Unit 1 Exam (ch. 1-5) Flashcards
What are the four goals of scientific research?
Description, prediction, determination of cause, and explanation of behavior
What is the scientific approach?
Skepticism: findings must be based on careful logic & scientific study
Empiricism: knowledge based on observations, data, collected & analyzed following rules
Falsifiability: good scientific ideas (theories) can be tested; potentially proven false
Peer Review: scientists evaluate each other’s research
What are pseudoscience characteristics (6)?
Not typically tested
Methodology is not scientific & validity is questionable
Evidence is anecdotal
Ignores conflicting evidence
Vague & appeals to pre-conceived ideas
Claims are never revised
How is applied research and basic research the same?
Not always a clear distinction
Neither is best
Applied research is often guided by basic research
Findings in an applied setting often require more basic research
Basic research is crucial to public policy
What is a theory?
a general set of statements
(rules, assumptions, proportions, or principles) used to explain facts
What do theories do for us?
Allow us to generate hypotheses
Allow prediction
Provide guidance
Stimulate new research
Act as filters
What is a hypothesis?
A testable idea or explanation based on known facts.
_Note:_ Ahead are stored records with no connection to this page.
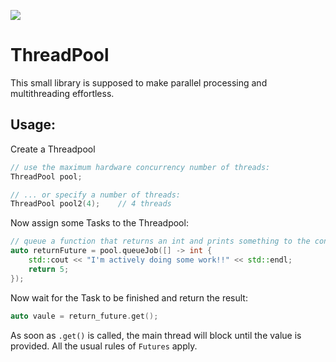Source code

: <a href='https://jenkins.shodan.fyi/job/ThreadPool/'><img src='https://jenkins.shodan.fyi/buildStatus/icon?job=ThreadPool'></a>
# ThreadPool
This small library is supposed to make parallel processing and multithreading effortless.

## Usage:
Create a Threadpool
```c++
// use the maximum hardware concurrency number of threads:
ThreadPool pool;

// ... or specify a number of threads:
ThreadPool pool2(4);    // 4 threads
```
Now assign some Tasks to the Threadpool:
```c++
// queue a function that returns an int and prints something to the console
auto returnFuture = pool.queueJob([] -> int {
    std::cout << "I'm actively doing some work!!" << std::endl;
    return 5;
});
```
Now wait for the Task to be finished and return the result:
```c++
auto vaule = return_future.get();
```
As soon as `.get()` is called, the main thread will block until the value is provided.
All the usual rules of `Futures` apply.
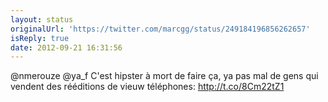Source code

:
 ```yaml
---
layout: status
originalUrl: 'https://twitter.com/marcgg/status/249184196856262657'
isReply: true
date: 2012-09-21 16:31:56
---
```


@nmerouze @ya_f C'est hipster à mort de faire ça, ya pas mal de gens qui vendent des rééditions de vieuw téléphones: http://t.co/8Cm22tZ1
A research prediction
What sources do people use to “know” about the world?
Authority (believing something because an “expert” said it was true)
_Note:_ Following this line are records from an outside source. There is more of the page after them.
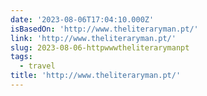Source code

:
 ```yaml
---
date: '2023-08-06T17:04:10.000Z'
isBasedOn: 'http://www.theliteraryman.pt/'
link: 'http://www.theliteraryman.pt/'
slug: 2023-08-06-httpwwwtheliterarymanpt
tags:
  - travel
title: 'http://www.theliteraryman.pt/'
---
```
Intuition (“hunches,” “It’s just obvious,” “gut feeling”)
What can be sources of ideas (5)?
Common sense
Observation
Past research
Practical problems
Theories
What is the anatomy of a research article?
Abstract
Introduction
Method
Results
Discussion
What are variables?
Any measurable/manipulated characteristics for each participant that can change
What are the four types of variables?
Situational Variables: characteristics of environment or condition (ex: length of words, # of people in room, time of year
Response Variables: variables that depend on the behavior of the participant (ex: reaction time, questionnaire responses)
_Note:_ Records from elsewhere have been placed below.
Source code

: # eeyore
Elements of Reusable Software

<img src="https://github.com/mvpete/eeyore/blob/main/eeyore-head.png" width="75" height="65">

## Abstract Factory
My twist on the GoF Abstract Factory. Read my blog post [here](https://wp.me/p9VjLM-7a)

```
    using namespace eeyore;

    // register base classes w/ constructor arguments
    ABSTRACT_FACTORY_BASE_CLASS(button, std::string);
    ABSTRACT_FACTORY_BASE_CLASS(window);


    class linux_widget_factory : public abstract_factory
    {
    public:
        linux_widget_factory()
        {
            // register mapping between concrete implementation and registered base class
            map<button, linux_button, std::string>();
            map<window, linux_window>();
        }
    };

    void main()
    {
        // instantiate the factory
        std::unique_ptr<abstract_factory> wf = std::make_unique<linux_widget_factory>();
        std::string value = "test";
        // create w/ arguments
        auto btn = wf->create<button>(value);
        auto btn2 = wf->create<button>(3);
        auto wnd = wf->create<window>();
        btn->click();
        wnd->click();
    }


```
Participant/Subject Variables: variables that describe the participants (ex: age, gender, socioeconomic status
Mediating Variables: variables that change between other variables (ex: anxiety- the change relationship between test difficulty and performance
What is an operational definition?
A set of procedures to measure or manipulate the concept of interest
What are the three claims?
Frequency claims: focus on a single measured variable (no manipulation) (reported as percentage or amounts)
Association claims: “linked to,” “higher risk,” “correlated with,” “more likely,” “tied to,” “goes with”
Casual claims: two variables, with the suggestion that one causes the other (“causes,” “prevents,” “increases,” “may lead to, ““worsens,”)
What are the relationships between variables?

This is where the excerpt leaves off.